Materials provided:
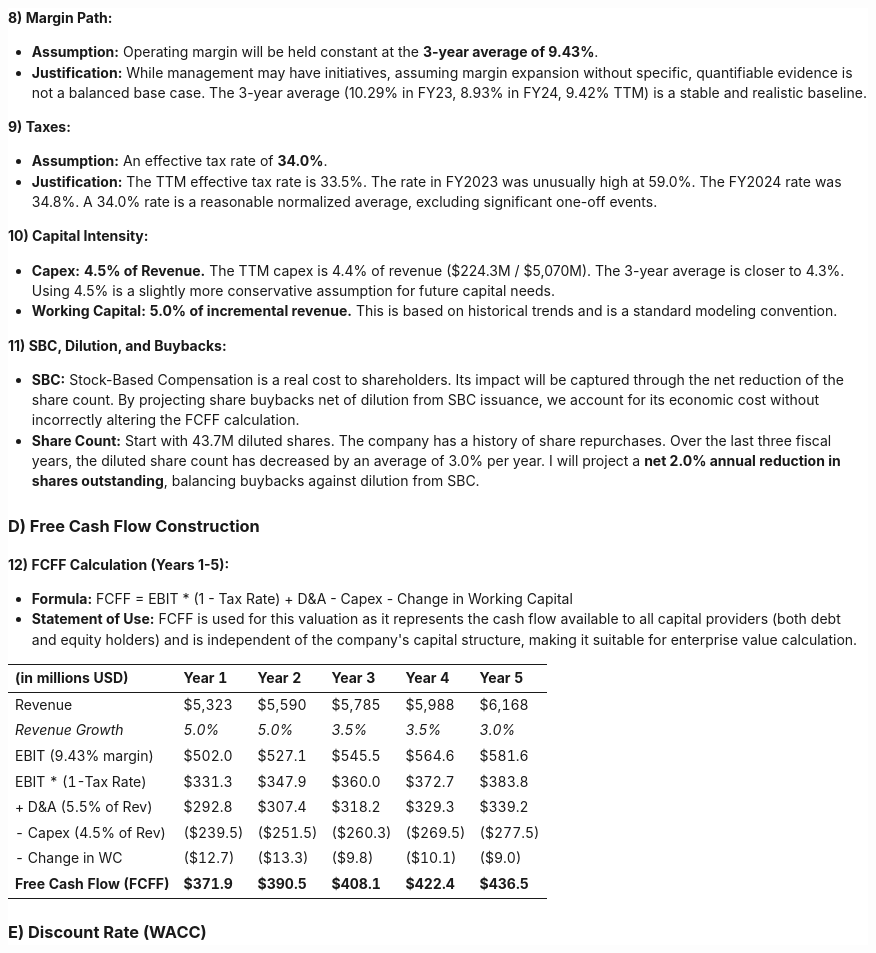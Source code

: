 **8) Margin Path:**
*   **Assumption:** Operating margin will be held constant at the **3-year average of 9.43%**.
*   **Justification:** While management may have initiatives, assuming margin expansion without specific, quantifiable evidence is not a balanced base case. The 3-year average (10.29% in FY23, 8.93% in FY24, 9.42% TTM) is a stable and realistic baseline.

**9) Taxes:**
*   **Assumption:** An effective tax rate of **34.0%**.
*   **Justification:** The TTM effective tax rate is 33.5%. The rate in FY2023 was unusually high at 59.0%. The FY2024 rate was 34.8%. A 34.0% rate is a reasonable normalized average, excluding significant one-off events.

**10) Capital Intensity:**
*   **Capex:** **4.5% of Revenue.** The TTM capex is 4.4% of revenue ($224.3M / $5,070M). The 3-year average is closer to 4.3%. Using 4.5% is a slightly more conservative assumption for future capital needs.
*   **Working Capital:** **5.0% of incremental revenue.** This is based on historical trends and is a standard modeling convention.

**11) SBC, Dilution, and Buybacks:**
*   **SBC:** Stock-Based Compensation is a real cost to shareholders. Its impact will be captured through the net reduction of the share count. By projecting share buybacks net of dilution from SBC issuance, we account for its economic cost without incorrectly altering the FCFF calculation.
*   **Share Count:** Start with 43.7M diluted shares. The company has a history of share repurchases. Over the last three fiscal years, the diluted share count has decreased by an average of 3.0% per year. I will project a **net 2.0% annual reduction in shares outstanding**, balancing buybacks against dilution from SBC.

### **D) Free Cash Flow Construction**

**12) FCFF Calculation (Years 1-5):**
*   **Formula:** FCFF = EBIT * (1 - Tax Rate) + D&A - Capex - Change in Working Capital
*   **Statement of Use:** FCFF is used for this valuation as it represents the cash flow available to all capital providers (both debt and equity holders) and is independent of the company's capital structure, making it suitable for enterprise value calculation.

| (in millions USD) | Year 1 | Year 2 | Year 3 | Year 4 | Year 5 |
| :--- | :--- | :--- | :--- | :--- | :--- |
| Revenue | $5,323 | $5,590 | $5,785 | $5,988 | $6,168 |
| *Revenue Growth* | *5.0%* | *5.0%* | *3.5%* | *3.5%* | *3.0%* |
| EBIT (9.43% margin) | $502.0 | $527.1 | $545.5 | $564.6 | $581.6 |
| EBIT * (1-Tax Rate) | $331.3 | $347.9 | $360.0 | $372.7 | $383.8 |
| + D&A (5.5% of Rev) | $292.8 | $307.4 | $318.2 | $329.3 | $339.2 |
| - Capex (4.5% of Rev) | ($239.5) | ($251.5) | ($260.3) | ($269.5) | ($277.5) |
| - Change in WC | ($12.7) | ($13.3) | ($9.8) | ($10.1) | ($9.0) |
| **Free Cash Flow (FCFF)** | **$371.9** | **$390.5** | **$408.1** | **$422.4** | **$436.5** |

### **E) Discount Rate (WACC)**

Your instructions: Isolate each line of the listing above that includes "Free". Copy it.

Expected answer:
### **D) Free Cash Flow Construction**
| **Free Cash Flow (FCFF)** | **$371.9** | **$390.5** | **$408.1** | **$422.4** | **$436.5** |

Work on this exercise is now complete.